**What is required**
I'd like every line from the material below that has "activity" in it.

Start of Data for this task

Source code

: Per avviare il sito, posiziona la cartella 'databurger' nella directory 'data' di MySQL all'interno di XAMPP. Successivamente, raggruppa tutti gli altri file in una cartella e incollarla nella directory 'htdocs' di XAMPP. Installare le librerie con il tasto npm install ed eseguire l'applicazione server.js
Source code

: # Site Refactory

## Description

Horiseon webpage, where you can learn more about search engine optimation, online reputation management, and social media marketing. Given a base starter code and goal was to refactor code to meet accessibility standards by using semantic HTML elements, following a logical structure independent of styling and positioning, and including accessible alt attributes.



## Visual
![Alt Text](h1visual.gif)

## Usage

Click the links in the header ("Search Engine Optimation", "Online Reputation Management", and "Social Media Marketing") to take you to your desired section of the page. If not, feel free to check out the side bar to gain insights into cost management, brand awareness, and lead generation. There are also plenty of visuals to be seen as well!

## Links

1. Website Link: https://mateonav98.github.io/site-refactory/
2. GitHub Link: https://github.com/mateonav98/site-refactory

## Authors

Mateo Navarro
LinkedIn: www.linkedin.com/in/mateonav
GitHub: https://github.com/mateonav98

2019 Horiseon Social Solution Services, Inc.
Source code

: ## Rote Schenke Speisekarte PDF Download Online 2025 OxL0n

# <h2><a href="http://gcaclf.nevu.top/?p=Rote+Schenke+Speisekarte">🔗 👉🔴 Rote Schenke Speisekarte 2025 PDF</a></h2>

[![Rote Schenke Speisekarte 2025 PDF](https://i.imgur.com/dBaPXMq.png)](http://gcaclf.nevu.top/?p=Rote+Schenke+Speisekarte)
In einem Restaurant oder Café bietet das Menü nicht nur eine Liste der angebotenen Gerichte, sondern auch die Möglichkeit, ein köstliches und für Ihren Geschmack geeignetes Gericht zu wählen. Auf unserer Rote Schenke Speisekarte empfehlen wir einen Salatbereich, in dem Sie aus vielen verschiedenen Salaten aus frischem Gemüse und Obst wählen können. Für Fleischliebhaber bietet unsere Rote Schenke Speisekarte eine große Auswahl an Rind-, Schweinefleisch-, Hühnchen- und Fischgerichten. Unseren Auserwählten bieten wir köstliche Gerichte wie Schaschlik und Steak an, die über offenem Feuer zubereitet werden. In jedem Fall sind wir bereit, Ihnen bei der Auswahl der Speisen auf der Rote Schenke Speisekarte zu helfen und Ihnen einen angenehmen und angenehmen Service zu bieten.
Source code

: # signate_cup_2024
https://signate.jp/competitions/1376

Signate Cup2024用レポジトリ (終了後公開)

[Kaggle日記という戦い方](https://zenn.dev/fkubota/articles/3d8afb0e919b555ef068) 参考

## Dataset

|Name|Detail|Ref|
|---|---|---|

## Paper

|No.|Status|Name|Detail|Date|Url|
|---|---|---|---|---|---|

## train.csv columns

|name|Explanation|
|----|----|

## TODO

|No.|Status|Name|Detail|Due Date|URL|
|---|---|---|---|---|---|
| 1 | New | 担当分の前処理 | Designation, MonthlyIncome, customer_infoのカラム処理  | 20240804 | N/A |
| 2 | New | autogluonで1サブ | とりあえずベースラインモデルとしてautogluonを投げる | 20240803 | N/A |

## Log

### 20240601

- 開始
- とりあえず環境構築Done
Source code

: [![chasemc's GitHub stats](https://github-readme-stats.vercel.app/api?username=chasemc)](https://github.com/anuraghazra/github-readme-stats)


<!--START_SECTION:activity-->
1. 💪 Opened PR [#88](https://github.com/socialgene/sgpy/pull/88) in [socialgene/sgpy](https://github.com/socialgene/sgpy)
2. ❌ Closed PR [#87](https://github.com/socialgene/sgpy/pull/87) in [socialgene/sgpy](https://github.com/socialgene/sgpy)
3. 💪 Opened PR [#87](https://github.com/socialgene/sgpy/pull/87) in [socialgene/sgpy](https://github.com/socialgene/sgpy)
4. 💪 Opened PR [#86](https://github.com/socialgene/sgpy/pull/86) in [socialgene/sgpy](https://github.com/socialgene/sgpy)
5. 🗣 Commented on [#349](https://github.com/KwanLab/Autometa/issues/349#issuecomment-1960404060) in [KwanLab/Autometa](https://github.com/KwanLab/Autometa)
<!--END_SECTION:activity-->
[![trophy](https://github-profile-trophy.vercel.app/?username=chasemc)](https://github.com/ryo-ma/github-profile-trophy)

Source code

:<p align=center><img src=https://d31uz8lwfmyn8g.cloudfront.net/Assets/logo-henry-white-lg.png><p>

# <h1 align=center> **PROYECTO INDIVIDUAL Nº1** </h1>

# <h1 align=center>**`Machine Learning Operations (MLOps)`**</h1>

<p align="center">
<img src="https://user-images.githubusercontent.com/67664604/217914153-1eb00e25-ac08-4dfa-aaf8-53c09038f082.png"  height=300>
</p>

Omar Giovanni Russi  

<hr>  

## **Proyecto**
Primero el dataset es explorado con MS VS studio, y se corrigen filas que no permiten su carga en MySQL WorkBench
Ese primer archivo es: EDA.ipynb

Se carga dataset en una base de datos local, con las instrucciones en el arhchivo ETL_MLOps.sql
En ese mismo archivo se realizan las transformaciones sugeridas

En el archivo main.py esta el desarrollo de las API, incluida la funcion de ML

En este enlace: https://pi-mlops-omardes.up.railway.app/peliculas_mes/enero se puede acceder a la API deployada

End of Data for this task

**Solution for this exercise**
<!--START_SECTION:activity-->
<!--END_SECTION:activity-->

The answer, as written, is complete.